━━━━━ Provided records ━━━━━

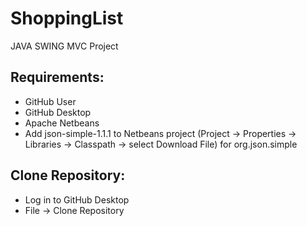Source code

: # ShoppingList
JAVA SWING MVC Project
 
## Requirements:
- GitHub User 
- GitHub Desktop
- Apache Netbeans
- Add json-simple-1.1.1 to Netbeans project (Project -> Properties -> Libraries -> Classpath -> select Download File) for org.json.simple

## Clone Repository:
- Log in to GitHub Desktop
- File -> Clone Repository

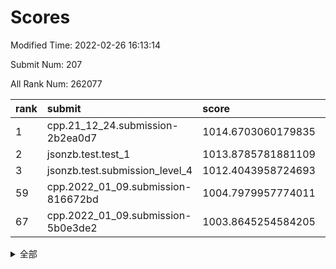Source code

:# Scores

Modified Time: 2022-02-26 16:13:14

Submit Num: 207

All Rank Num: 262077

| rank |               submit               |       score        |       sigma        | pk_num |
| :--- | :--------------------------------- | :----------------- | :----------------- | :----- |
| 1    | cpp.21_12_24.submission-2b2ea0d7   | 1014.6703060179835 | 0.8312706728439703 | 5061   |
| 2    | jsonzb.test.test_1                 | 1013.8785781881109 | 0.8466631103483608 | 5062   |
| 3    | jsonzb.test.submission_level_4     | 1012.4043958724693 | 0.7858798771862534 | 5063   |
| 59   | cpp.2022_01_09.submission-816672bd | 1004.7979957774011 | 0.7090522517610107 | 5063   |
| 67   | cpp.2022_01_09.submission-5b0e3de2 | 1003.8645254584205 | 0.7088174740329981 | 5064   |


<details>
<summary>全部</summary>

| rank |                 submit                 |       score        |       sigma        | pk_num |
| :--- | :------------------------------------- | :----------------- | :----------------- | :----- |
| 1    | cpp.21_12_24.submission-2b2ea0d7       | 1014.6703060179835 | 0.8312706728439703 | 5061   |
| 2    | jsonzb.test.test_1                     | 1013.8785781881109 | 0.8466631103483608 | 5062   |
| 3    | jsonzb.test.submission_level_4         | 1012.4043958724693 | 0.7858798771862534 | 5063   |
| 4    | gobigger.level_3.submission_level_3_27 | 1011.4762113183276 | 0.7711099878019049 | 5064   |
| 5    | gobigger.level_3.submission_level_3_29 | 1011.2594631690104 | 0.7863504556169304 | 5062   |
| 6    | gobigger.level_3.submission_level_3_8  | 1011.2335991839257 | 0.7611908275907395 | 5064   |
| 7    | gobigger.level_3.submission_level_3_17 | 1011.0263348711405 | 0.7865406448881149 | 5064   |
| 8    | gobigger.level_3.submission_level_3_21 | 1010.9918459424364 | 0.7906739227162765 | 5061   |
| 9    | gobigger.level_3.submission_level_3_47 | 1010.8361251858598 | 0.7895289990989266 | 5070   |
| 10   | gobigger.level_3.submission_level_3_38 | 1010.7876867511194 | 0.7479010213826081 | 5062   |
| 11   | gobigger.level_3.submission_level_3_48 | 1010.7333413508723 | 0.7800377289545827 | 5062   |
| 12   | gobigger.level_3.submission_level_3_43 | 1010.6785965977899 | 0.7687388372036845 | 5059   |
| 13   | gobigger.level_3.submission_level_3_31 | 1010.6028799525204 | 0.8014148496739224 | 5064   |
| 14   | gobigger.level_3.submission_level_3_4  | 1010.5840474135458 | 0.7730747986808627 | 5067   |
| 15   | gobigger.level_3.submission_level_3_5  | 1010.5496151953281 | 0.7469275009550337 | 5063   |
| 16   | gobigger.level_3.submission_level_3_12 | 1010.5225523145552 | 0.785654768615524  | 5066   |
| 17   | gobigger.level_3.submission_level_3_15 | 1010.4973031293958 | 0.7704213734589539 | 5067   |
| 18   | gobigger.level_3.submission_level_3_36 | 1010.4671818471114 | 0.7689193020574453 | 5068   |
| 19   | gobigger.level_3.submission_level_3_34 | 1010.4458995455515 | 0.7478218497005329 | 5060   |
| 20   | gobigger.level_3.submission_level_3_3  | 1010.4155290097658 | 0.7845061657270996 | 5061   |
| 21   | gobigger.level_3.submission_level_3_14 | 1010.3893067704514 | 0.7635674395528453 | 5066   |
| 22   | gobigger.level_3.submission_level_3_41 | 1010.330398749218  | 0.7604078996056105 | 5064   |
| 23   | gobigger.level_3.submission_level_3_2  | 1010.2464937400416 | 0.779267419760772  | 5064   |
| 24   | gobigger.level_3.submission_level_3_20 | 1010.1431611455879 | 0.7806894074510119 | 5065   |
| 25   | gobigger.level_3.submission_level_3_46 | 1010.1183195072354 | 0.748086525295052  | 5067   |
| 26   | gobigger.level_3.submission_level_3_26 | 1010.0480359012863 | 0.7504546808583581 | 5064   |
| 27   | gobigger.level_3.submission_level_3_13 | 1010.0448588437184 | 0.7931002746271469 | 5069   |
| 28   | gobigger.level_3.submission_level_3_32 | 1010.0428385357666 | 0.7518009887315694 | 5067   |
| 29   | gobigger.level_3.submission_level_3_19 | 1010.0260435770606 | 0.7591704180887234 | 5068   |
| 30   | gobigger.level_3.submission_level_3_0  | 1010.0202242611473 | 0.7641140956272713 | 5066   |
| 31   | gobigger.level_3.submission_level_3_40 | 1009.9999019492386 | 0.7660487726441396 | 5065   |
| 32   | gobigger.level_3.submission_level_3_49 | 1009.9221946292123 | 0.7557878683557532 | 5060   |
| 33   | gobigger.level_3.submission_level_3_18 | 1009.8469975752322 | 0.7516421943955652 | 5066   |
| 34   | gobigger.level_3.submission_level_3_44 | 1009.8344221100358 | 0.7431622251032621 | 5068   |
| 35   | gobigger.level_3.submission_level_3_28 | 1009.7058623989868 | 0.7508698435381481 | 5067   |
| 36   | gobigger.level_3.submission_level_3_30 | 1009.6918655653408 | 0.7221867572470432 | 5066   |
| 37   | gobigger.level_3.submission_level_3_23 | 1009.661763334355  | 0.7631572797165515 | 5064   |
| 38   | gobigger.level_3.submission_level_3_33 | 1009.517624634982  | 0.7599267671920578 | 5066   |
| 39   | gobigger.level_3.submission_level_3_25 | 1009.4768391199311 | 0.7519737733184061 | 5059   |
| 40   | gobigger.level_3.submission_level_3_16 | 1009.4067112913447 | 0.7312671711019962 | 5059   |
| 41   | gobigger.level_3.submission_level_3_35 | 1009.394045107742  | 0.7473663508669481 | 5065   |
| 42   | gobigger.level_3.submission_level_3_1  | 1009.3603211612354 | 0.7443307132405158 | 5065   |
| 43   | gobigger.level_3.submission_level_3_37 | 1009.3302886935626 | 0.7639617446832571 | 5065   |
| 44   | gobigger.level_3.submission_level_3_22 | 1009.3041220272527 | 0.7593235110699623 | 5060   |
| 45   | gobigger.level_3.submission_level_3_42 | 1009.2164299258712 | 0.749279362888252  | 5062   |
| 46   | gobigger.level_3.submission_level_3_39 | 1009.1630896053825 | 0.7619934095277292 | 5066   |
| 47   | gobigger.level_3.submission_level_3_24 | 1009.051646806289  | 0.7360090481876459 | 5064   |
| 48   | gobigger.level_3.submission_level_3_9  | 1009.0514898576415 | 0.7384606110534628 | 5061   |
| 49   | gobigger.level_3.submission_level_3_6  | 1008.9363682671134 | 0.7497423525874043 | 5065   |
| 50   | gobigger.level_3.submission_level_3_10 | 1008.6466312613413 | 0.7342705657395948 | 5064   |
| 51   | gobigger.level_3.submission_level_3_45 | 1008.4889753545275 | 0.7291143890412859 | 5063   |
| 52   | gobigger.level_3.submission_level_3_7  | 1008.4654969023635 | 0.7455256970744842 | 5067   |
| 53   | gobigger.level_3.submission_level_3_11 | 1008.4031590455227 | 0.7511195585289511 | 5064   |
| 54   | gobigger.level_1.submission_level_1_4  | 1005.2337574735657 | 0.7271567571499671 | 5067   |
| 55   | gobigger.level_1.submission_level_1_1  | 1005.1904594619646 | 0.7182753252377646 | 5055   |
| 56   | gobigger.level_1.submission_level_1_46 | 1004.9593216014471 | 0.7236189116534248 | 5063   |
| 57   | gobigger.level_1.submission_level_1_14 | 1004.8869275851191 | 0.7251157816341927 | 5065   |
| 58   | gobigger.level_1.submission_level_1_7  | 1004.818896045921  | 0.7422583797157516 | 5068   |
| 59   | cpp.2022_01_09.submission-816672bd     | 1004.7979957774011 | 0.7090522517610107 | 5063   |
| 60   | gobigger.level_1.submission_level_1_2  | 1004.6374202730335 | 0.7065167492341138 | 5065   |
| 61   | gobigger.level_1.submission_level_1_37 | 1004.4999074003897 | 0.7133362302845031 | 5056   |
| 62   | gobigger.level_1.submission_level_1_5  | 1004.3824818709371 | 0.7210985148517396 | 5060   |
| 63   | gobigger.level_1.submission_level_1_29 | 1004.3798224168759 | 0.7194659074490551 | 5062   |
| 64   | gobigger.level_1.submission_level_1_27 | 1004.2224028461044 | 0.7193633665608732 | 5062   |
| 65   | gobigger.level_1.submission_level_1_45 | 1004.143273175687  | 0.7153590921319225 | 5068   |
| 66   | gobigger.level_1.submission_level_1_26 | 1004.0011577843574 | 0.7080094665619846 | 5065   |
| 67   | cpp.2022_01_09.submission-5b0e3de2     | 1003.8645254584205 | 0.7088174740329981 | 5064   |
| 68   | gobigger.level_1.submission_level_1_22 | 1003.782394670243  | 0.732173324447538  | 5063   |
| 69   | gobigger.level_1.submission_level_1_6  | 1003.7642854415361 | 0.7064078030135748 | 5066   |
| 70   | gobigger.level_1.submission_level_1_15 | 1003.6650852156223 | 0.7145268424452722 | 5059   |
| 71   | gobigger.level_1.submission_level_1_17 | 1003.6228976366673 | 0.7251126881914576 | 5065   |
| 72   | gobigger.level_1.submission_level_1_0  | 1003.5954637357561 | 0.7236233061322551 | 5063   |
| 73   | gobigger.level_1.submission_level_1_34 | 1003.3659868450645 | 0.7178538497312988 | 5066   |
| 74   | gobigger.level_1.submission_level_1_32 | 1003.34672926534   | 0.7119684938407816 | 5068   |
| 75   | gobigger.level_1.submission_level_1_16 | 1003.3245231703347 | 0.716564560091222  | 5062   |
| 76   | gobigger.level_1.submission_level_1_38 | 1003.2966723469557 | 0.7146957285237581 | 5061   |
| 77   | gobigger.level_1.submission_level_1_44 | 1003.2803933603001 | 0.7060234457144994 | 5065   |
| 78   | gobigger.level_1.submission_level_1_43 | 1003.276368456377  | 0.7193668777284363 | 5060   |
| 79   | gobigger.level_1.submission_level_1_47 | 1003.2726769861683 | 0.7286378039922108 | 5062   |
| 80   | gobigger.level_1.submission_level_1_3  | 1003.2462181506055 | 0.7179019665755965 | 5062   |
| 81   | gobigger.level_1.submission_level_1_9  | 1003.2448089909291 | 0.7223515051789429 | 5059   |
| 82   | gobigger.level_1.submission_level_1_18 | 1003.1562522228323 | 0.7253636126849766 | 5063   |
| 83   | gobigger.level_1.submission_level_1_10 | 1003.109602004842  | 0.7146584196071782 | 5066   |
| 84   | gobigger.level_1.submission_level_1_35 | 1003.0579758322076 | 0.7240338980375813 | 5066   |
| 85   | gobigger.level_1.submission_level_1_41 | 1003.0509560843235 | 0.7133857723546325 | 5066   |
| 86   | gobigger.level_1.submission_level_1_25 | 1003.0211545203694 | 0.7159491257163741 | 5065   |
| 87   | gobigger.level_1.submission_level_1_12 | 1002.9953491681651 | 0.7080881945629727 | 5064   |
| 88   | gobigger.level_1.submission_level_1_8  | 1002.9276482375901 | 0.7199445866675732 | 5062   |
| 89   | gobigger.level_1.submission_level_1_33 | 1002.9192333811255 | 0.7203448519575237 | 5066   |
| 90   | gobigger.level_1.submission_level_1_30 | 1002.8969741521704 | 0.7162998947817854 | 5062   |
| 91   | gobigger.level_1.submission_level_1_42 | 1002.8946610854732 | 0.7102139148184375 | 5062   |
| 92   | gobigger.level_1.submission_level_1_40 | 1002.8584227173476 | 0.7115640894953693 | 5065   |
| 93   | gobigger.level_1.submission_level_1_21 | 1002.7715673057955 | 0.7104114589906285 | 5062   |
| 94   | gobigger.level_1.submission_level_1_49 | 1002.4443927005609 | 0.7157306941633932 | 5061   |
| 95   | gobigger.level_1.submission_level_1_13 | 1002.4413376551454 | 0.723922152437404  | 5062   |
| 96   | gobigger.level_1.submission_level_1_28 | 1002.1575188787272 | 0.7069079380196517 | 5064   |
| 97   | gobigger.level_1.submission_level_1_36 | 1002.1412208785358 | 0.721075594469939  | 5065   |
| 98   | gobigger.level_1.submission_level_1_24 | 1002.1393010308512 | 0.7157041829388133 | 5063   |
| 99   | gobigger.level_1.submission_level_1_23 | 1001.9830510150392 | 0.7228336398540153 | 5061   |
| 100  | gobigger.level_1.submission_level_1_39 | 1001.9420578459876 | 0.7115173977392216 | 5067   |
| 101  | gobigger.level_1.submission_level_1_19 | 1001.8900244880979 | 0.7124021202043246 | 5064   |
| 102  | gobigger.level_1.submission_level_1_31 | 1001.8778659843754 | 0.710256504434497  | 5060   |
| 103  | gobigger.level_1.submission_level_1_48 | 1001.7121704425449 | 0.7254089695488912 | 5061   |
| 104  | gobigger.level_1.submission_level_1_20 | 1001.5756404496749 | 0.7235732810778437 | 5066   |
| 105  | gobigger.level_1.submission_level_1_11 | 1001.4265717538681 | 0.7094830279713339 | 5063   |
| 106  | gobigger.random.submission_random_9    | 997.637986173485   | 0.7063655865971099 | 5065   |
| 107  | gobigger.random.submission_random_41   | 997.6369868588347  | 0.704875438105743  | 5068   |
| 108  | gobigger.random.submission_random_18   | 997.3448251635756  | 0.7141956093085695 | 5066   |
| 109  | gobigger.random.submission_random_35   | 997.2376883968507  | 0.7108475024028347 | 5061   |
| 110  | gobigger.random.submission_random_45   | 997.2219119937511  | 0.6985591870734629 | 5066   |
| 111  | gobigger.random.submission_random_28   | 997.1922928943218  | 0.7034254706360394 | 5066   |
| 112  | gobigger.random.submission_random_26   | 996.9674153320655  | 0.7136617472897739 | 5061   |
| 113  | gobigger.random.submission_random_37   | 996.6166859409309  | 0.7119213327794869 | 5065   |
| 114  | gobigger.random.submission_random_20   | 996.596768310893   | 0.7055179958560861 | 5064   |
| 115  | gobigger.random.submission_random_12   | 996.4375624715215  | 0.7138168931809452 | 5066   |
| 116  | gobigger.random.submission_random_47   | 996.4052025357793  | 0.7156117218682506 | 5069   |
| 117  | gobigger.random.submission_random_33   | 996.3409793252752  | 0.7291883390386611 | 5066   |
| 118  | gobigger.random.submission_random_42   | 996.3085440753377  | 0.7099099529610762 | 5064   |
| 119  | gobigger.random.submission_random_2    | 996.3022423269604  | 0.7118479338033178 | 5063   |
| 120  | gobigger.random.submission_random_21   | 996.2970467109374  | 0.7051204198042998 | 5068   |
| 121  | gobigger.random.submission_random_43   | 996.1503610780304  | 0.7061606334118964 | 5065   |
| 122  | gobigger.random.submission_random_24   | 996.1451805470821  | 0.7107288994797668 | 5066   |
| 123  | gobigger.random.submission_random_44   | 996.140760093256   | 0.7086890159161616 | 5065   |
| 124  | gobigger.random.submission_random_8    | 996.0201220372417  | 0.6996218424525212 | 5062   |
| 125  | gobigger.random.submission_random_31   | 995.9882800423688  | 0.7019549171591473 | 5064   |
| 126  | gobigger.random.submission_random_48   | 995.9868353522775  | 0.7006681340894817 | 5070   |
| 127  | gobigger.random.submission_random_1    | 995.9849372667937  | 0.7023888360368563 | 5064   |
| 128  | gobigger.random.submission_random_30   | 995.957086037949   | 0.6996472131039208 | 5067   |
| 129  | gobigger.random.submission_random_14   | 995.9504506879064  | 0.7030353017385853 | 5063   |
| 130  | gobigger.random.submission_random_40   | 995.9089692215921  | 0.7193008880241029 | 5063   |
| 131  | gobigger.random.submission_random_32   | 995.8250214881604  | 0.7182947303751008 | 5066   |
| 132  | gobigger.random.submission_random_34   | 995.7595353453568  | 0.7210191111647888 | 5067   |
| 133  | gobigger.random.submission_random_27   | 995.741683675672   | 0.7128749634126673 | 5069   |
| 134  | gobigger.random.submission_random_15   | 995.7371466647178  | 0.6985682014434577 | 5065   |
| 135  | gobigger.random.submission_random_10   | 995.7305233897835  | 0.7057791002292252 | 5062   |
| 136  | gobigger.random.submission_random_29   | 995.7237037134914  | 0.7090626154396179 | 5069   |
| 137  | gobigger.random.submission_random_5    | 995.722823304972   | 0.6984188713389682 | 5062   |
| 138  | gobigger.random.submission_random_7    | 995.684084509008   | 0.7155829020786115 | 5062   |
| 139  | gobigger.random.submission_random_38   | 995.647144854755   | 0.7072466280578756 | 5063   |
| 140  | gobigger.random.submission_random_36   | 995.5763632151409  | 0.7049096969229005 | 5060   |
| 141  | gobigger.random.submission_random_22   | 995.5211451089855  | 0.7160755423596062 | 5061   |
| 142  | gobigger.random.submission_random_39   | 995.4970260270012  | 0.6956564151268358 | 5068   |
| 143  | gobigger.random.submission_random_49   | 995.4691041925091  | 0.7045923543377277 | 5059   |
| 144  | gobigger.random.submission_random_46   | 995.4035574782057  | 0.7101987123590691 | 5063   |
| 145  | gobigger.random.submission_random_19   | 995.3328941630612  | 0.7204326014904986 | 5065   |
| 146  | gobigger.random.submission_random_25   | 995.3090020642379  | 0.7084993895206949 | 5064   |
| 147  | gobigger.random.submission_random_6    | 995.3073274610151  | 0.7287810676791261 | 5066   |
| 148  | gobigger.random.submission_random_11   | 995.2843845500378  | 0.7156621783628067 | 5061   |
| 149  | gobigger.random.submission_random_4    | 995.2075141411665  | 0.7188580725327895 | 5065   |
| 150  | gobigger.random.submission_random_17   | 995.0539452493971  | 0.6959782517216719 | 5065   |
| 151  | gobigger.level_2.submission_level_2_26 | 994.9643969322168  | 0.7156551183509926 | 5067   |
| 152  | gobigger.random.submission_random_0    | 994.9422774289374  | 0.7273526054902392 | 5064   |
| 153  | gobigger.random.submission_random_16   | 994.7365150288123  | 0.7172103955067123 | 5068   |
| 154  | gobigger.random.submission_random_13   | 994.5166151513638  | 0.7283966603616238 | 5064   |
| 155  | gobigger.random.submission_random_3    | 994.4729839317912  | 0.6958493715945181 | 5060   |
| 156  | gobigger.random.submission_random_23   | 994.426415895201   | 0.7265997642448085 | 5064   |
| 157  | gobigger.level_2.submission_level_2_35 | 994.121092955186   | 0.7349871241789157 | 5065   |
| 158  | gobigger.level_2.submission_level_2_28 | 994.0938337630735  | 0.7213410570107791 | 5062   |
| 159  | gobigger.level_2.submission_level_2_29 | 993.7701628178233  | 0.7309304019401597 | 5060   |
| 160  | gobigger.level_2.submission_level_2_13 | 993.3649092578339  | 0.740922585341533  | 5067   |
| 161  | gobigger.level_2.submission_level_2_4  | 993.3618801145822  | 0.7467260230201308 | 5066   |
| 162  | gobigger.level_2.submission_level_2_19 | 993.1786886238809  | 0.7283484087781082 | 5067   |
| 163  | gobigger.level_2.submission_level_2_34 | 993.1414052577086  | 0.7229572845824703 | 5065   |
| 164  | gobigger.level_2.submission_level_2_23 | 992.8563053704232  | 0.7440741544204353 | 5066   |
| 165  | gobigger.level_2.submission_level_2_15 | 992.8561689012247  | 0.7519747597028742 | 5064   |
| 166  | gobigger.level_2.submission_level_2_44 | 992.7778811468312  | 0.7386339926652953 | 5066   |
| 167  | gobigger.level_2.submission_level_2_10 | 992.7637518471479  | 0.738374807736321  | 5064   |
| 168  | gobigger.level_2.submission_level_2_40 | 992.7191308562265  | 0.7480726382115638 | 5062   |
| 169  | gobigger.level_2.submission_level_2_30 | 992.6332971362353  | 0.7398357129304887 | 5064   |
| 170  | gobigger.level_2.submission_level_2_48 | 992.540747064697   | 0.7463411611328284 | 5069   |
| 171  | gobigger.level_2.submission_level_2_7  | 992.4620549257177  | 0.7452555927393437 | 5063   |
| 172  | gobigger.level_2.submission_level_2_9  | 992.4529505638479  | 0.7310787907396713 | 5065   |
| 173  | gobigger.level_2.submission_level_2_17 | 992.379113511989   | 0.7452500877020105 | 5066   |
| 174  | gobigger.level_2.submission_level_2_46 | 992.3522629382624  | 0.7465589721453287 | 5063   |
| 175  | gobigger.level_2.submission_level_2_8  | 992.3073563946241  | 0.7349473091271577 | 5070   |
| 176  | gobigger.level_2.submission_level_2_27 | 992.2499793601647  | 0.7589242847885201 | 5069   |
| 177  | gobigger.level_2.submission_level_2_1  | 992.1935992769016  | 0.72735580976079   | 5064   |
| 178  | gobigger.level_2.submission_level_2_18 | 992.1715651895969  | 0.7428500487511944 | 5063   |
| 179  | gobigger.level_2.submission_level_2_22 | 992.1403598776894  | 0.7522330748960524 | 5063   |
| 180  | gobigger.level_2.submission_level_2_0  | 992.1058606611225  | 0.7289236572021351 | 5067   |
| 181  | gobigger.level_2.submission_level_2_24 | 991.9323057817373  | 0.7475706492446996 | 5065   |
| 182  | gobigger.level_2.submission_level_2_12 | 991.8742705912523  | 0.751918576898655  | 5062   |
| 183  | gobigger.level_2.submission_level_2_38 | 991.846039791189   | 0.7382492682861114 | 5069   |
| 184  | gobigger.level_2.submission_level_2_45 | 991.814811871233   | 0.7393930667905264 | 5067   |
| 185  | gobigger.level_2.submission_level_2_33 | 991.7020131568603  | 0.7463102948910602 | 5062   |
| 186  | gobigger.level_2.submission_level_2_43 | 991.6269123177433  | 0.7490982517474026 | 5063   |
| 187  | gobigger.level_2.submission_level_2_36 | 991.5681036757146  | 0.7429655737563615 | 5061   |
| 188  | gobigger.level_2.submission_level_2_14 | 991.5657803800204  | 0.738760597346179  | 5062   |
| 189  | gobigger.level_2.submission_level_2_11 | 991.5635102716053  | 0.7493459809627239 | 5064   |
| 190  | gobigger.level_2.submission_level_2_5  | 991.5577873153652  | 0.7511937726571141 | 5068   |
| 191  | gobigger.level_2.submission_level_2_31 | 991.5523074383777  | 0.7515345717929912 | 5065   |
| 192  | gobigger.level_2.submission_level_2_41 | 991.5270978460102  | 0.7415309363729093 | 5068   |
| 193  | gobigger.level_2.submission_level_2_2  | 991.5004838750074  | 0.7453678276594143 | 5065   |
| 194  | gobigger.level_2.submission_level_2_39 | 991.3854378527316  | 0.7499645108240288 | 5062   |
| 195  | gobigger.level_2.submission_level_2_32 | 991.3703171534639  | 0.7620788872650208 | 5063   |
| 196  | gobigger.level_2.submission_level_2_42 | 991.3674905968235  | 0.7658396882582407 | 5063   |
| 197  | gobigger.level_2.submission_level_2_37 | 991.3396452411727  | 0.7548059997541292 | 5065   |
| 198  | gobigger.level_2.submission_level_2_25 | 991.1742993799367  | 0.7568391733400247 | 5070   |
| 199  | gobigger.level_2.submission_level_2_20 | 991.1366336970136  | 0.7361148150717802 | 5063   |
| 200  | gobigger.level_2.submission_level_2_3  | 991.1349926114842  | 0.7664429740130614 | 5068   |
| 201  | gobigger.level_2.submission_level_2_47 | 991.0323766911952  | 0.7532004485655275 | 5069   |
| 202  | gobigger.level_2.submission_level_2_49 | 990.878788134479   | 0.7524990933784989 | 5072   |
| 203  | gobigger.level_2.submission_level_2_6  | 990.835063599368   | 0.7429104824109833 | 5064   |
| 204  | gobigger.level_2.submission_level_2_21 | 990.8323290146018  | 0.7616824155202394 | 5064   |
| 205  | gobigger.level_2.submission_level_2_16 | 990.2438569554706  | 0.7599672886326969 | 5062   |
| 206  | gobigger.none.submission_none_0        | 979.1823681538327  | 1.25669555336267   | 5071   |
| 207  | gobigger.none.submission_none_1        | 977.4845205929134  | 1.40539996631263   | 5067   |

</details>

━━━━━

About this task.
Your answer should consist only of the lines above between the line holding "gobigger.level_3.submission_level_3_49 | 1009.9221946292123" and the line holding "gobigger.level_3.submission_level_3_44 | 1009.8344221100358", inclusive, each transcribed exactly.

Solution below.
| 32   | gobigger.level_3.submission_level_3_49 | 1009.9221946292123 | 0.7557878683557532 | 5060   |
| 33   | gobigger.level_3.submission_level_3_18 | 1009.8469975752322 | 0.7516421943955652 | 5066   |
| 34   | gobigger.level_3.submission_level_3_44 | 1009.8344221100358 | 0.7431622251032621 | 5068   |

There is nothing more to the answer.